Been awhile since I last posted, been busy getting my mill all set up, got the DRO installed and an air spring.
Now for some fun to begin lol
Cheers everyone


----------



## LenVW (Feb 18, 2022)

That Craftex mill is very similar to my King Canada KC-15VS.

I may look into getting a DRO as well.
Where did you get that set ?


----------



## Metalistico (Feb 18, 2022)

LenVW said:


> That Craftex mill is very similar to my King Canada KC-15VS.
> 
> I may look into getting a DRO as well.
> Where did you get that set ?


Got it on Amazon


----------



## LenVW (Feb 18, 2022)

Is there a manufacturer’s name and model number ?

I will be interested to know how you like it . . . after a few weeks of use and if it satisfies all your needs.


----------



## GlenG (Feb 18, 2022)

Did you get the Air spring there as well or did you pick it up from Littlemachineshop.com?


----------



## Metalistico (Feb 19, 2022)

GlenG said:


> Did you get the Air spring there as well or did you pick it up from Littlemachineshop.com?
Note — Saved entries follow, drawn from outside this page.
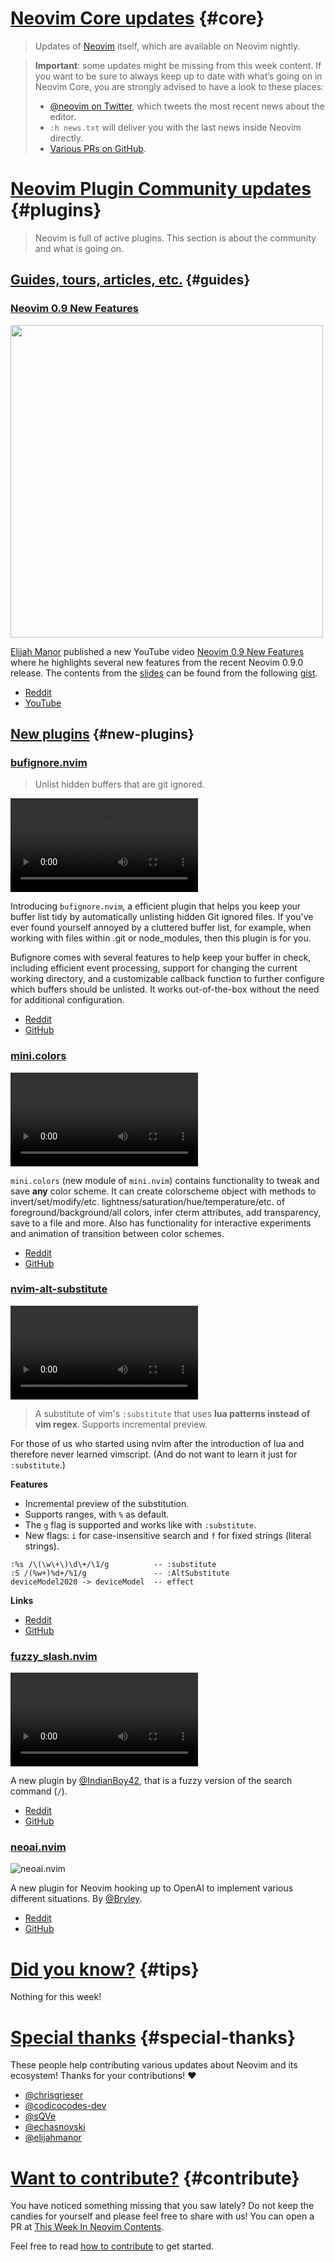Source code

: # [Neovim Core updates](#core) {#core}

> Updates of [Neovim](https://neovim.org) itself, which are available on Neovim nightly.

> **Important**: some updates might be missing from this week content. If you want to be sure to always keep up to
> date with what’s going on in Neovim Core, you are strongly advised to have a look to these places:
>
> - [@neovim on Twitter](https://twitter.com/neovim), which tweets the most recent news about the editor.
> - `:h news.txt` will deliver you with the last news inside Neovim directly.
> - [Various PRs on GitHub](https://github.com/neovim/neovim/pulls).

# [Neovim Plugin Community updates](#plugins) {#plugins}

> Neovim is full of active plugins. This section is about the community and what is going on.


## [Guides, tours, articles, etc.](#guides) {#guides}


<h3 id="guide-neovim-new-features">
  <a href="#guide-neovim-new-features">
    <span class="icon-text">
      <span class="icon">
        <i class="fa-solid fa-lightbulb"></i>
      </span>
      </span>
      <span>Neovim 0.9 New Features</span>
    </a>
  </h3>
</h3>
<a href="https://youtu.be/3TRouzuWOuQ">
  <img width=500 src="https://user-images.githubusercontent.com/86454/232351805-20a9d1c9-9e35-40b9-8d23-273546e0fe61.jpg">
</a>

[Elijah Manor](https://twitter.com/elijahmanor) published a new YouTube video [Neovim 0.9 New Features](https://youtu.be/3TRouzuWOuQ) where he highlights several new features from the recent Neovim 0.9.0 release. The contents from the [slides](https://github.com/maaslalani/slides) can be found from the following [gist](https://gist.github.com/elijahmanor/02d4fae1a8b0c92fc40c305690de3784).

- [Reddit](https://www.reddit.com/r/neovim/comments/12hplpu/neovim_090_new_features)
- [YouTube](https://youtu.be/3TRouzuWOuQ)



## [New plugins](#new-plugins) {#new-plugins}


<h3 id="bufignore.nvim">
  <a href="#bufignore.nvim">
    <span class="icon-text">
      <span class="icon">
        <i class="fa-solid fa-book"></i>
      </span>
    </span>
    <span>bufignore.nvim</span>
  </a>
</h3>

> Unlist hidden buffers that are git ignored.

![bufignore-plugin.nvim](https://user-images.githubusercontent.com/2284724/232234047-e170007b-7f31-4e6b-b727-ec62a0196710.mp4)

Introducing `bufignore.nvim`, a efficient plugin that helps you keep your buffer list tidy by automatically unlisting hidden Git ignored files. If you've ever found yourself annoyed by a cluttered buffer list, for example, when working with files within .git or node_modules, then this plugin is for you.

Bufignore comes with several features to help keep your buffer in check, including efficient event processing, support for changing the current working directory, and a customizable callback function to further configure which buffers should be unlisted. It works out-of-the-box without the need for additional configuration.

- [Reddit](https://www.reddit.com/r/neovim/comments/12n7j2g/introducing_bufignorenvim_a_plugin_that)
- [GitHub](https://github.com/sQVe/bufignore.nvim)


<h3 id="new-mini.colors">
  <a href="#new-mini.colors">
    <span class="icon-text">
      <span class="icon">
        <i class="fa-solid fa-book"></i>
      </span>
    </span>
    <span>mini.colors</span>
  </a>
</h3>

<video controls>
  <source
    src="https://user-images.githubusercontent.com/24854248/232283566-9a51fa55-d20a-4650-8205-763b55e21366.mp4"
  >
</video>

`mini.colors` (new module of `mini.nvim`) contains functionality to tweak and save **any** color scheme. It can create
colorscheme object with methods to invert/set/modify/etc. lightness/saturation/hue/temperature/etc. of
foreground/background/all colors, infer cterm attributes, add transparency, save to a file and more. Also has
functionality for interactive experiments and animation of transition between color schemes.

- [Reddit](https://www.reddit.com/r/neovim/comments/12o5t8l/minicolors_tweak_and_save_any_color_scheme_plus/)
- [GitHub](https://github.com/echasnovski/mini.nvim/blob/main/readmes/mini-colors.md)


<h3 id="nvim-alt-substitute">
  <a href="#nvim-alt-substitute">
    <span class="icon-text">
      <span class="icon">
        <i class="fa-solid fa-book"></i>
      </span>
    </span>
    <span>nvim-alt-substitute</span>
  </a>
</h3>

![nvim-alt-substitute](https://user-images.githubusercontent.com/73286100/231134276-e33b4ee8-611c-4b27-9c57-031ae13fc268.mp4)

> A substitute of vim's `:substitute` that uses __lua patterns instead of vim regex__. Supports incremental preview. 

For those of us who started using nvim after the introduction of lua and therefore never learned vimscript. (And do not want to learn it just for `:substitute`.)

__Features__
- Incremental preview of the substitution.
- Supports ranges, with `%` as default.
- The `g` flag is supported and works like with `:substitute`. 
- New flags: `i` for case-insensitive search and `f` for fixed strings (literal strings).

```text
:%s /\(\w\+\)\d\+/\1/g          -- :substitute
:S /(%w+)%d+/%1/g               -- :AltSubstitute
deviceModel2020 -> deviceModel  -- effect
```

__Links__
- [Reddit](https://link-to-the-reddit-post)
- [GitHub](https://www.reddit.com/r/neovim/comments/12ih4up/introducing_nvimaltsubstitute_a_substitute_of/)


<h3 id="new-fuzzy_slash.nvim">
  <a href="#new-fuzzy_slash.nvim">
    <span class="icon-text">
      <span class="icon">
        <i class="fa-solid fa-book"></i>
      </span>
    </span>
    <span>fuzzy_slash.nvim</span>
  </a>
</h3>

<video controls>
  <source
    src="https://user-images.githubusercontent.com/5981889/231489301-29419b0e-ed3e-4f98-a8e0-a6ee02f314e9.webm"
  >
</video>

A new plugin by [@IndianBoy42](https://github.com/IndianBoy42), that is a fuzzy version of the search command (`/`).

- [Reddit](https://www.reddit.com/r/neovim/comments/12jo1gi/fuzzy_slashnvim_its_like_normal_slash_but_fuzzy/)
- [GitHub](https://github.com/IndianBoy42/fuzzy_slash.nvim)


<h3 id="new-neoai.nvim">
  <a href="#new-neoai.nvim">
    <span class="icon-text">
      <span class="icon">
        <i class="fa-solid fa-book"></i>
      </span>
    </span>
    <span>neoai.nvim</span>
  </a>
</h3>

![neoai.nvim](https://user-images.githubusercontent.com/506592/232604776-92847d87-45a1-4f03-81af-7f1f589a54b0.gif)

A new plugin for Neovim hooking up to OpenAI to implement various different situations. By 
[@Bryley](https://github.com/Bryley).

- [Reddit](https://www.reddit.com/r/neovim/comments/12kgbjm/introducing_neoai/)
- [GitHub](https://github.com/Bryley/neoai.nvim)


# [Did you know?](#tips) {#tips}

Nothing for this week!

# [Special thanks](#special-thanks) {#special-thanks}

These people help contributing various updates about Neovim and its ecosystem! Thanks for your contributions! ❤️

- [@chrisgrieser](https://github.com/chrisgrieser)
- [@codicocodes-dev](https://github.com/codicocodes-dev)
- [@sQVe](https://github.com/sQVe)
- [@echasnovski](https://github.com/echasnovski)
- [@elijahmanor](https://github.com/elijahmanor)

# [Want to contribute?](#contribute) {#contribute}

You have noticed something missing that you saw lately? Do not keep the candies for yourself and please feel free to
share with us! You can open a PR at [This Week In Neovim Contents](https://github.com/phaazon/this-week-in-neovim-contents).

Feel free to read [how to contribute](https://github.com/phaazon/this-week-in-neovim-contents#how-to-contribute)
to get started.

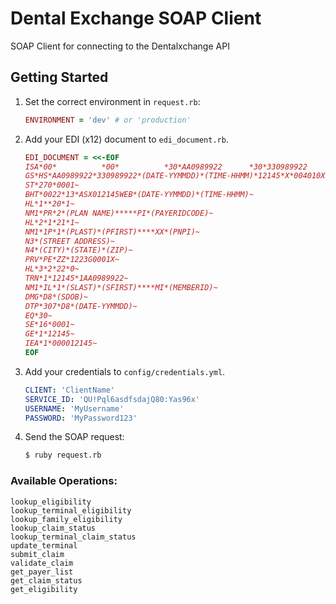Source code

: Dental Exchange SOAP Client
======================

SOAP Client for connecting to the Dentalxchange API

## Getting Started

1. Set the correct environment in `request.rb`:
	``` ruby
	ENVIRONMENT = 'dev' # or 'production'
	```

2. Add your EDI (x12) document to `edi_document.rb`.

	``` ruby
	EDI_DOCUMENT = <<-EOF
	ISA*00*          *00*          *30*AA0989922      *30*330989922      *(DATE-YYYYMMDD)*(TIME-HHMM)*U*00401*000012145*0*P*:~
	GS*HS*AA0989922*330989922*(DATE-YYMMDD)*(TIME-HHMM)*12145*X*004010X092~
	ST*270*0001~
	BHT*0022*13*ASX012145WEB*(DATE-YYMMDD)*(TIME-HHMM)~
	HL*1**20*1~
	NM1*PR*2*(PLAN NAME)*****PI*(PAYERIDCODE)~
	HL*2*1*21*1~
	NM1*1P*1*(PLAST)*(PFIRST)****XX*(PNPI)~
	N3*(STREET ADDRESS)~
	N4*(CITY)*(STATE)*(ZIP)~
	PRV*PE*ZZ*1223G0001X~
	HL*3*2*22*0~
	TRN*1*12145*1AA0989922~
	NM1*IL*1*(SLAST)*(SFIRST)****MI*(MEMBERID)~
	DMG*D8*(SDOB)~
	DTP*307*D8*(DATE-YYMMDD)~
	EQ*30~
	SE*16*0001~
	GE*1*12145~
	IEA*1*000012145~
	EOF
	```

3. Add your credentials to `config/credentials.yml`.

	``` yaml
	CLIENT: 'ClientName'
	SERVICE_ID: 'QU!Pql6asdfsdajQ80:Yas96x'
	USERNAME: 'MyUsername'
	PASSWORD: 'MyPassword123'
	```

4. Send the SOAP request:

	``` bash
	$ ruby request.rb
	```


### Available Operations:
	lookup_eligibility
	lookup_terminal_eligibility
	lookup_family_eligibility
	lookup_claim_status
	lookup_terminal_claim_status
	update_terminal
	submit_claim
	validate_claim
	get_payer_list
	get_claim_status
	get_eligibility

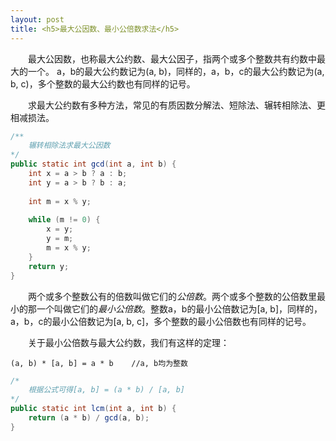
 ```yaml
---
layout: post
title: <h5>最大公因数、最小公倍数求法</h5>
---
```


&emsp;&emsp;最大公因数，也称最大公约数、最大公因子，指两个或多个整数共有约数中最大的一个。
a，b的最大公约数记为(a, b)，同样的，a，b，c的最大公约数记为(a, b, c)，多个整数的最大公约数也有同样的记号。

&emsp;&emsp;求最大公约数有多种方法，常见的有质因数分解法、短除法、辗转相除法、更相减损法。

```java
/**
    辗转相除法求最大公因数
*/
public static int gcd(int a, int b) {  
    int x = a > b ? a : b;  
    int y = a > b ? b : a;  
  
    int m = x % y;  
  
    while (m != 0) {  
        x = y;  
        y = m;  
        m = x % y;  
    }  
    return y;  
} 
```

&emsp;&emsp;两个或多个整数公有的倍数叫做它们的*公倍数*。两个或多个整数的公倍数里最小的那一个叫做它们的*最小公倍数*。整数a，b的最小公倍数记为[a, b]，同样的，a，b，c的最小公倍数记为[a, b, c]，多个整数的最小公倍数也有同样的记号。

&emsp;&emsp;关于最小公倍数与最大公约数，我们有这样的定理：

    (a, b) * [a, b] = a * b    //a, b均为整数

```java
/*
    根据公式可得[a, b] = (a * b) / [a, b]
*/
public static int lcm(int a, int b) {  
    return (a * b) / gcd(a, b);  
}  
```
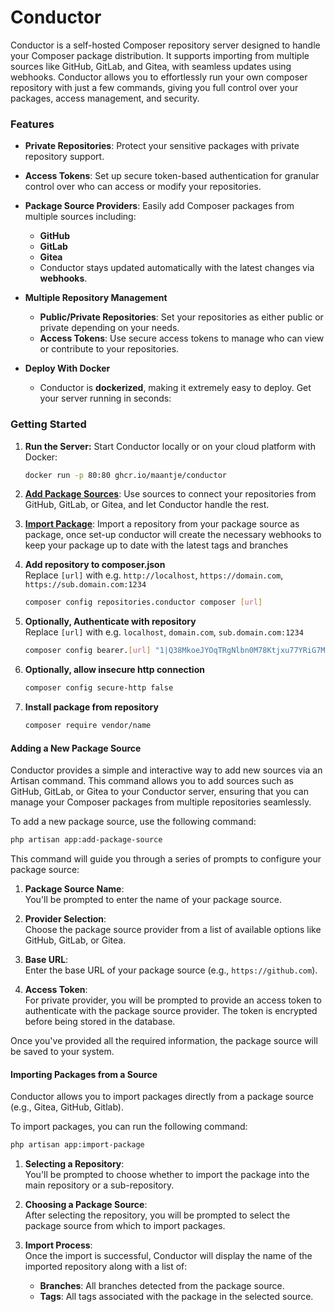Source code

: # Conductor

Conductor is a self-hosted Composer repository server designed to handle your Composer package distribution. It supports importing from multiple sources like GitHub, GitLab, and Gitea, with seamless updates using webhooks. Conductor allows you to effortlessly run your own composer repository with just a few commands, giving you full control over your packages, access management, and security.

### Features

- **Private Repositories**: Protect your sensitive packages with private repository support.
- **Access Tokens**: Set up secure token-based authentication for granular control over who can access or modify your repositories.
- **Package Source Providers**: Easily add Composer packages from multiple sources including:
  - **GitHub**
  - **GitLab**
  - **Gitea**
  - Conductor stays updated automatically with the latest changes via **webhooks**.

- **Multiple Repository Management**
  - **Public/Private Repositories**: Set your repositories as either public or private depending on your needs.
  - **Access Tokens**: Use secure access tokens to manage who can view or contribute to your repositories.

- **Deploy With Docker**
  - Conductor is **dockerized**, making it extremely easy to deploy. Get your server running in seconds:

### Getting Started

1. **Run the Server:**
   Start Conductor locally or on your cloud platform with Docker:
   ```bash
   docker run -p 80:80 ghcr.io/maantje/conductor
   ```

2. **[Add Package Sources](#adding-a-new-package-source)**:
   Use sources to connect your repositories from GitHub, GitLab, or Gitea, and let Conductor handle the rest.

3. **[Import Package](#importing-packages-from-a-source)**:
   Import a repository from your package source as package, once set-up conductor will create the necessary webhooks to keep your package up to date with the latest tags and branches

4. **Add repository to composer.json**  
    Replace `[url]` with e.g. `http://localhost`, `https://domain.com`, `https://sub.domain.com:1234`
   ```bash
   composer config repositories.conductor composer [url]
   ```
5. **Optionally, Authenticate with repository**  
    Replace `[url]` with e.g. `localhost`, `domain.com`, `sub.domain.com:1234`
    ```bash
    composer config bearer.[url] "1|Q38MkoeJYOqTRgNlbn0M78Ktjxu77YRiG7MvlITO25d5ff86"  
    ```
6. **Optionally, allow insecure http connection**
    ```bash
    composer config secure-http false  
    ```
7. **Install package from repository**
   ```bash
   composer require vendor/name
   ```

#### Adding a New Package Source

Conductor provides a simple and interactive way to add new sources via an Artisan command. This command allows you to add sources such as GitHub, GitLab, or Gitea to your Conductor server, ensuring that you can manage your Composer packages from multiple repositories seamlessly.

To add a new package source, use the following command:

```bash
php artisan app:add-package-source
```

This command will guide you through a series of prompts to configure your package source:

1. **Package Source Name**:  
   You'll be prompted to enter the name of your package source.

2. **Provider Selection**:  
   Choose the package source provider from a list of available options like GitHub, GitLab, or Gitea.

3. **Base URL**:  
   Enter the base URL of your package source (e.g., `https://github.com`).

4. **Access Token**:  
   For private provider, you will be prompted to provide an access token to authenticate with the package source provider. The token is encrypted before being stored in the database.

Once you've provided all the required information, the package source will be saved to your system.

#### Importing Packages from a Source

Conductor allows you to import packages directly from a package source (e.g., Gitea, GitHub, Gitlab).

To import packages, you can run the following command:

```bash
php artisan app:import-package
```

1. **Selecting a Repository**:  
   You'll be prompted to choose whether to import the package into the main repository or a sub-repository.

2. **Choosing a Package Source**:  
   After selecting the repository, you will be prompted to select the package source from which to import packages.

3. **Import Process**:  
   Once the import is successful, Conductor will display the name of the imported repository along with a list of:
    - **Branches**: All branches detected from the package source.
    - **Tags**: All tags associated with the package in the selected source.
I bought the air spring from NAPA and made the parts myself.


----------



## LenVW (Feb 19, 2022)

@Metalistico.  What area are you from ?


----------



## Metalistico (Feb 19, 2022)

Edmonton


----------



## LenVW (Feb 19, 2022)

Oilers and Elks ?
I was there in 1985 and had cousins living in Sherwood Park.

How do you like your CX612 ?


----------



## Metalistico (Feb 20, 2022)

So far I really like it, little mill but man she can do alot for it's size.


----------



## LenVW (Feb 20, 2022)

I have been experimenting with my King KC-15VS also.
Yes both mills are smaller, but we learn to be creative.
There is no way I was going to lug a full size knee mill into my space and it’s quite adequate for 95% of the items I will work on.
I bought a good milling vise and dusted off my machinist toolbox from the 1980s When I worked for Ex-Cell-O.
Its kind of fun to be machining again.


----------



## chip4charlie (Feb 20, 2022)

Looks great, congrats!


----------